------ Provided data ------

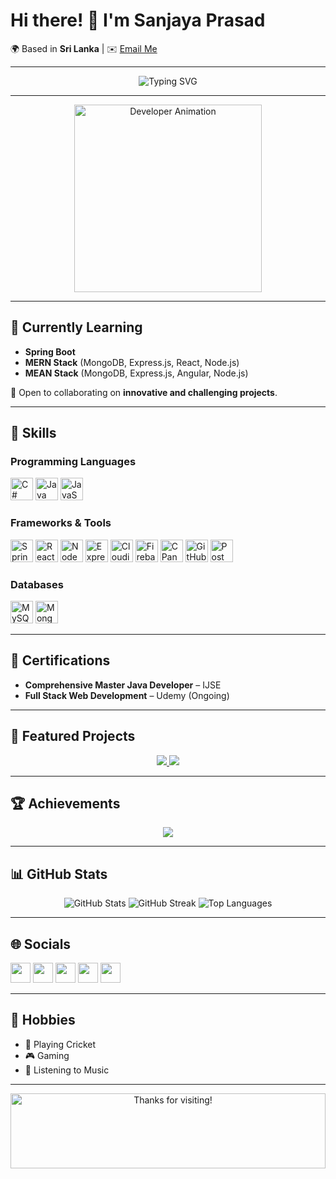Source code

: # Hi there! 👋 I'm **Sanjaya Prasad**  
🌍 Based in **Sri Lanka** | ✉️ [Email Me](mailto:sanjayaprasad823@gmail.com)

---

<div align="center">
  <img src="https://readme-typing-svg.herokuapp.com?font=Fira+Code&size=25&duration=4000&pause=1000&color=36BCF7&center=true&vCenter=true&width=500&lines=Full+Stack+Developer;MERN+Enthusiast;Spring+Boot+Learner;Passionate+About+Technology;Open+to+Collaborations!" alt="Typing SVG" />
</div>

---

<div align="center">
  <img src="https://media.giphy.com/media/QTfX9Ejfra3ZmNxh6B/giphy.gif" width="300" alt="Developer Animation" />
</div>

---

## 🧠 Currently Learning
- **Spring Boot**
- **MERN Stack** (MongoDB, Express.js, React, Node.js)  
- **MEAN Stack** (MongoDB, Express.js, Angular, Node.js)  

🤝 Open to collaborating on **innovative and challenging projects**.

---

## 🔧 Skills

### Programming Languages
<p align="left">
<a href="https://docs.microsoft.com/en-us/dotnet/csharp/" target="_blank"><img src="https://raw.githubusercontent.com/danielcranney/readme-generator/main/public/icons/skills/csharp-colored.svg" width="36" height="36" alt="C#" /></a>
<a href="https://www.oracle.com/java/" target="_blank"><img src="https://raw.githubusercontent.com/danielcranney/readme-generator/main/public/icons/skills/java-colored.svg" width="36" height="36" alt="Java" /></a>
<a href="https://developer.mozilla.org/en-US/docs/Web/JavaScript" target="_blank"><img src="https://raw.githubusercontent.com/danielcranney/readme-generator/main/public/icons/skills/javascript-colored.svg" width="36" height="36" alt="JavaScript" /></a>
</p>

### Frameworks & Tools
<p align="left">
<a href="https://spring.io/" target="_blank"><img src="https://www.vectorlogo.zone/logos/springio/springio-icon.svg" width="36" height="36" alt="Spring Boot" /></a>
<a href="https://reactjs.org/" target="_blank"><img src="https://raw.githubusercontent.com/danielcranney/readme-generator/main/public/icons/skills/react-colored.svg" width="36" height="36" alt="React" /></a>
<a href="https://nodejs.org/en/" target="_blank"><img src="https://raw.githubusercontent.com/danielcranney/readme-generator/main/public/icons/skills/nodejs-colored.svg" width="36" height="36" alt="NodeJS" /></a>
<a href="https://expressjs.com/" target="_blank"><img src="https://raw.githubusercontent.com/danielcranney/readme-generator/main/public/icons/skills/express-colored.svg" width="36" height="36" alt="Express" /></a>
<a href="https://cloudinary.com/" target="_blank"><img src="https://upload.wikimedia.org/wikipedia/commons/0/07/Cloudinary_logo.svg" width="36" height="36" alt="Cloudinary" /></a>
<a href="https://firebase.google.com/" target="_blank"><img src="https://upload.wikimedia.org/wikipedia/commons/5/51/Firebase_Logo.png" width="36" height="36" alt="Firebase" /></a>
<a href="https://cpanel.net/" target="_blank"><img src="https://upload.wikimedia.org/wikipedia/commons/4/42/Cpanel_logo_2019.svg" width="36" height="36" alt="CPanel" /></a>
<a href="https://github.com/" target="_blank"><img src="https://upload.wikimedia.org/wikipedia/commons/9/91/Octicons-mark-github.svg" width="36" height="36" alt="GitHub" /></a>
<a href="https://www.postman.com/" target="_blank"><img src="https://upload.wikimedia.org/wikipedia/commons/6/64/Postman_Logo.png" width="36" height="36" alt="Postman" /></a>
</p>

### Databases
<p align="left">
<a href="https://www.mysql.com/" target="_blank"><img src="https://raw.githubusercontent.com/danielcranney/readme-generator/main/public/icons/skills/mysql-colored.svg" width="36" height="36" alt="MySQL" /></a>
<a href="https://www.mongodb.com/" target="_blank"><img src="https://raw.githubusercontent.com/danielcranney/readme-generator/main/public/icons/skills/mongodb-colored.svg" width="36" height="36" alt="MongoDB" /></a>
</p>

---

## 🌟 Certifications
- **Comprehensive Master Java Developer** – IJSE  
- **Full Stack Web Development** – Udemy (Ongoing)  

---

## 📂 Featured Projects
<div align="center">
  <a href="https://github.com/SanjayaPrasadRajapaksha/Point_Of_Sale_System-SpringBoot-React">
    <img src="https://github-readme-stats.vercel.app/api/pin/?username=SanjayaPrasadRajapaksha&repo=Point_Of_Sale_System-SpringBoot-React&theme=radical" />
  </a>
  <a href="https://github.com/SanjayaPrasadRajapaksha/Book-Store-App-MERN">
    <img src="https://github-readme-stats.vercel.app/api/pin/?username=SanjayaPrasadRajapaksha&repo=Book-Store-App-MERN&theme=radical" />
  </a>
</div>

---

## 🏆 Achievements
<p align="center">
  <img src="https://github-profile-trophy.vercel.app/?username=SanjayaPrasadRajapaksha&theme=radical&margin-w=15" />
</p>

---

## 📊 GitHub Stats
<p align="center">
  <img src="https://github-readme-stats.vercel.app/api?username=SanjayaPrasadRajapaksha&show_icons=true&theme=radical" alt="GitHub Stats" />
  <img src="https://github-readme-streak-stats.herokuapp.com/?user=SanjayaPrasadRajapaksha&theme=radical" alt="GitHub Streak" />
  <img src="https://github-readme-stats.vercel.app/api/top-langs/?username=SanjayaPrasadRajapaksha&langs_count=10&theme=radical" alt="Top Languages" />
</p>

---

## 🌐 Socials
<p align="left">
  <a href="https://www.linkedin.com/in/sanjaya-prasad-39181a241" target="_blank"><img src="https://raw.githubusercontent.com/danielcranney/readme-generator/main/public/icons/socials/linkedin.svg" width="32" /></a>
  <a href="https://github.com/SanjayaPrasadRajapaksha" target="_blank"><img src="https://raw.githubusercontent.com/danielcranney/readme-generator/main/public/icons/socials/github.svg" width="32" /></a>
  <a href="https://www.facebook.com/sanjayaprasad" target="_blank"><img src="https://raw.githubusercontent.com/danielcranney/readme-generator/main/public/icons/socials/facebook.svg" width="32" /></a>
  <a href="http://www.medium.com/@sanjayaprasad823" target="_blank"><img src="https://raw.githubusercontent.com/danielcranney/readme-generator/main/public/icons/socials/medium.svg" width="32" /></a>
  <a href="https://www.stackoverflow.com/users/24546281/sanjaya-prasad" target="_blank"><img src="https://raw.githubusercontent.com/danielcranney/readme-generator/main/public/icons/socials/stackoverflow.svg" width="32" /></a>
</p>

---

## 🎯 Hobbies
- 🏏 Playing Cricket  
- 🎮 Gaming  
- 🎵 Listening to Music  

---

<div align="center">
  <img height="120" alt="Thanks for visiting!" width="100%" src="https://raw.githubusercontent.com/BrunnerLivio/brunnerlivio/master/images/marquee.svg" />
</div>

------

__What needs to be done__
The required output is each line of the entries that contains the word "Languages".

__Output__
### Programming Languages
  <img src="https://github-readme-stats.vercel.app/api/top-langs/?username=SanjayaPrasadRajapaksha&langs_count=10&theme=radical" alt="Top Languages" />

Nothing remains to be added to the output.